Step-by-Step Setup in Thunderbird
1. Open Thunderbird and start adding a new account
- Launch Thunderbird.
- If this is the first account you’re adding, it might prompt you right away to set up an account. If not: go to the Thunderbird menu (≡) → Settings → Account Settings, or look for “Account Actions” → “Add Mail Account”.
- Alternatively: File → New → Existing Mail Account (or something similar depending on your OS version) to start adding an email.
2. Enter your basic info
You’ll be prompted for:
- Your name (this is what recipients will see in the “From” field)
- Your email address
- Your email account password
There should also be an option like “Remember password” so you don’t have to enter it every time.
3. Switch to manual configuration (if necessary)
Thunderbird often tries to auto-detect the settings. That sometimes works, sometimes not. If you need control (or the automatic detection fails), choose “Manual config” or “Configure manually”.
4. Fill in the IMAP (incoming) settings
Here are the fields you’ll need to fill in (the exact names may differ slightly):
Field | What to enter |
---|---|
Protocol | IMAP (remote folders) |
Incoming server / Hostname | e.g. imap.yourprovider.com or whatever your provider specifies. |
Port | Usually 993 when using SSL/TLS; sometimes 143 if using non-encrypted or STARTTLS |
Connection Security | SSL/TLS (or STARTTLS if that is what your provider uses). Avoid “None” unless there’s no other option and you trust the network. |
Authentication method | Usually “Normal password” or “Encrypted password” or “OAuth2” if supported. |
Username | Often the full email address, but some providers use only the part before the “@”. Check your provider. |
5. Fill in the SMTP (outgoing) settings
Similarly, for sending mail:
Field | What to enter |
---|---|
Outgoing server / Hostname | e.g. smtp.yourprovider.com |
Port | Common ports are 465 (SSL/TLS) or 587 (STARTTLS). Some older services use port 25 (not recommended unless required). |
Connection Security | SSL/TLS or STARTTLS (as per your provider) |
Authentication method | Usually same as for incoming; often “Normal password” etc. Sometimes providers require OAuth2. |
Username | Usually full email address (same as incoming) unless specified otherwise. |
6. Test the configuration
- Thunderbird has a “Re-test” or “Check settings” button in the manual config dialog. Use that to verify Thunderbird can connect to both the IMAP and SMTP servers with the data you entered.
- If connection fails, Thunderbird will show errors (wrong port, authentication rejected etc.). Double check hostname, port, password, username. Also check your provider’s documentation.
7. Finalize & finish
- Once testing succeeds, click Done or Create Account.
- Thunderbird will then download folder structure, sync the Inbox etc.

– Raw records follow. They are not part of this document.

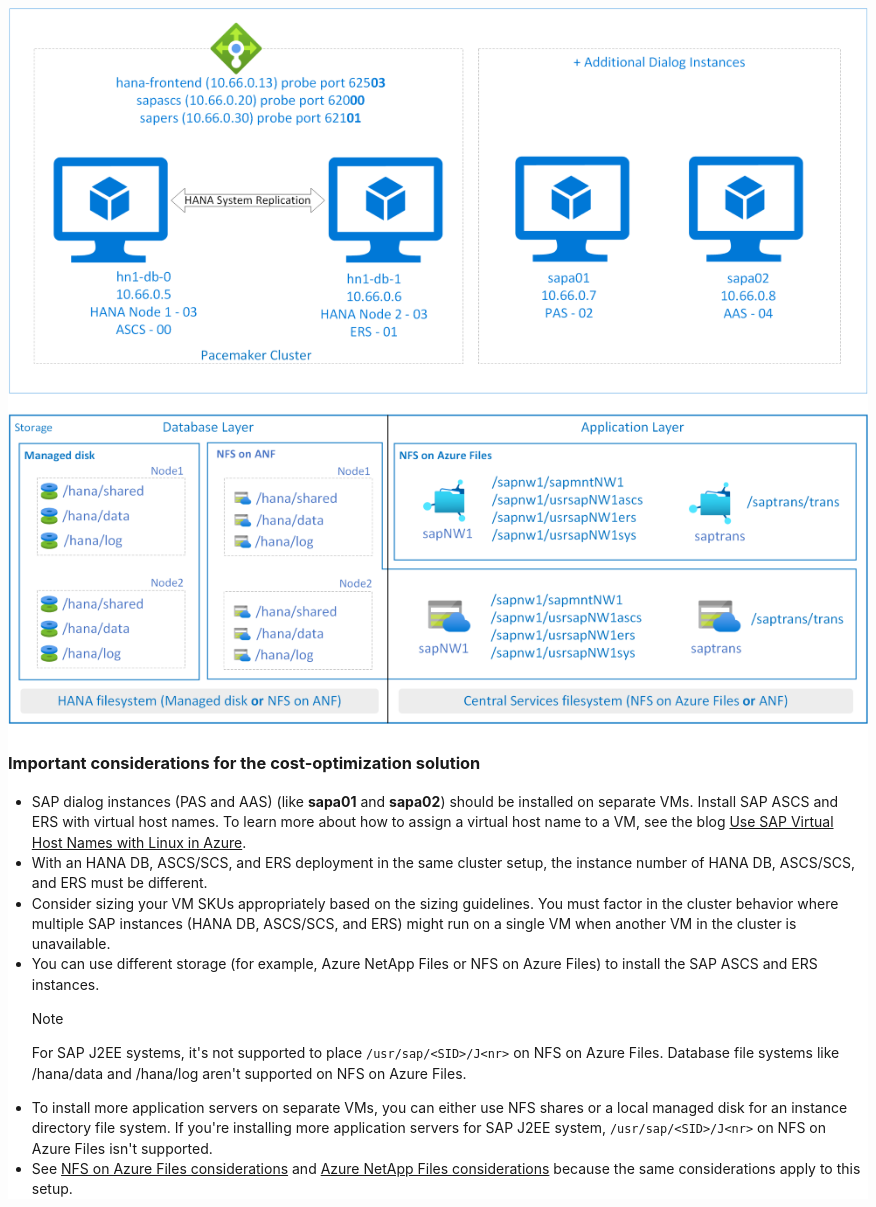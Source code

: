 ![Diagram that shows the architecture of an SAP HANA, SAP ASCS/SCS, and ERS installation within the same cluster.](media/high-availability-guide-rhel/high-availability-rhel-hana-ascs-ers-dialog-instance.png)

### Important considerations for the cost-optimization solution

* SAP dialog instances (PAS and AAS) (like **sapa01** and **sapa02**) should be installed on separate VMs. Install SAP ASCS and ERS with virtual host names. To learn more about how to assign a virtual host name to a VM, see the blog [Use SAP Virtual Host Names with Linux in Azure](https://techcommunity.microsoft.com/t5/running-sap-applications-on-the/use-sap-virtual-host-names-with-linux-in-azure/ba-p/3251593).
* With an HANA DB, ASCS/SCS, and ERS deployment in the same cluster setup, the instance number of HANA DB, ASCS/SCS, and ERS must be different.
* Consider sizing your VM SKUs appropriately based on the sizing guidelines. You must factor in the cluster behavior where multiple SAP instances (HANA DB, ASCS/SCS, and ERS) might run on a single VM when another VM in the cluster is unavailable.
* You can use different storage (for example, Azure NetApp Files or NFS on Azure Files) to install the SAP ASCS and ERS instances.
  > [!NOTE]
  > For SAP J2EE systems, it's not supported to place `/usr/sap/<SID>/J<nr>` on NFS on Azure Files.
  > Database file systems like /hana/data and /hana/log aren't supported on NFS on Azure Files.
* To install more application servers on separate VMs, you can either use NFS shares or a local managed disk for an instance directory file system. If you're installing more application servers for SAP J2EE system, `/usr/sap/<SID>/J<nr>` on NFS on Azure Files isn't supported.
* See [NFS on Azure Files considerations](high-availability-guide-rhel-nfs-azure-files.md#important-considerations-for-nfs-on-azure-files-shares) and [Azure NetApp Files considerations](high-availability-guide-rhel-netapp-files.md#important-considerations) because the same considerations apply to this setup.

- If needed, you can go into Account Settings → Copies & Folders to set where Sent, Drafts, Trash should be stored (on server or locally).
- Also check Synchronization & Storage options if you want to cache messages locally etc.
Additional Tips / Troubleshooting
- If your provider uses two-factor authentication, you may need an “app-password” instead of your regular password.
- If automatic detection fails, try looking up your provider’s IMAP/SMTP settings (on their support site).
- If mails aren’t syncing (or not appearing), check the folder subscriptions (Thunderbird → Right-click on account → Manage Folder Subscriptions). Sometimes only Inbox is turned on by default.
- If outgoing mail doesn’t send, check the SMTP settings (correct port, authentication, SSL etc.).
- Make sure firewall or antivirus on your machine isn’t blocking the ports.
- For providers like Gmail / Outlook.com etc., often OAuth2 is used and you’ll get a browser window to authorize Thunderbird.